WHAT THIS TASK INVOLVES = Hand back the entries exactly as written, minus every picture.

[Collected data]

#####

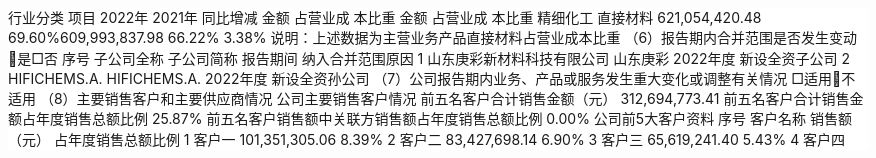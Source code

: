 行业分类
项目
2022年
2021年
同比增减
金额
占营业成
本比重
金额
占营业成
本比重
精细化工
直接材料
621,054,420.48
69.60%609,993,837.98
66.22%
3.38%
说明：上述数据为主营业务产品直接材料占营业成本比重
（6）报告期内合并范围是否发生变动
是□否
序号
子公司全称
子公司简称
报告期间
纳入合并范围原因
1
山东庚彩新材料科技有限公司
山东庚彩
2022年度
新设全资子公司
2
HIFICHEMS.A.
HIFICHEMS.A.
2022年度
新设全资孙公司
（7）公司报告期内业务、产品或服务发生重大变化或调整有关情况
□适用不适用
（8）主要销售客户和主要供应商情况
公司主要销售客户情况
前五名客户合计销售金额（元）
312,694,773.41
前五名客户合计销售金额占年度销售总额比例
25.87%
前五名客户销售额中关联方销售额占年度销售总额比例
0.00%
公司前5大客户资料
序号
客户名称
销售额（元）
占年度销售总额比例
1
客户一
101,351,305.06
8.39%
2
客户二
83,427,698.14
6.90%
3
客户三
65,619,241.40
5.43%
4
客户四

#####

WRITTEN ANSWER =
Source code

: 行业分类
项目
2022年
2021年
同比增减
金额
占营业成
本比重
金额
占营业成
本比重
精细化工
直接材料
621,054,420.48
69.60%609,993,837.98
66.22%
3.38%
说明：上述数据为主营业务产品直接材料占营业成本比重
（6）报告期内合并范围是否发生变动
是□否
序号
子公司全称
子公司简称
报告期间
纳入合并范围原因
1
山东庚彩新材料科技有限公司
山东庚彩
2022年度
新设全资子公司
2
HIFICHEMS.A.
HIFICHEMS.A.
2022年度
新设全资孙公司
（7）公司报告期内业务、产品或服务发生重大变化或调整有关情况
□适用不适用
（8）主要销售客户和主要供应商情况
公司主要销售客户情况
前五名客户合计销售金额（元）
312,694,773.41
前五名客户合计销售金额占年度销售总额比例
25.87%
前五名客户销售额中关联方销售额占年度销售总额比例
0.00%
公司前5大客户资料
序号
客户名称
销售额（元）
占年度销售总额比例
1
客户一
101,351,305.06
8.39%
2
客户二
83,427,698.14
6.90%
3
客户三
65,619,241.40
5.43%
4
客户四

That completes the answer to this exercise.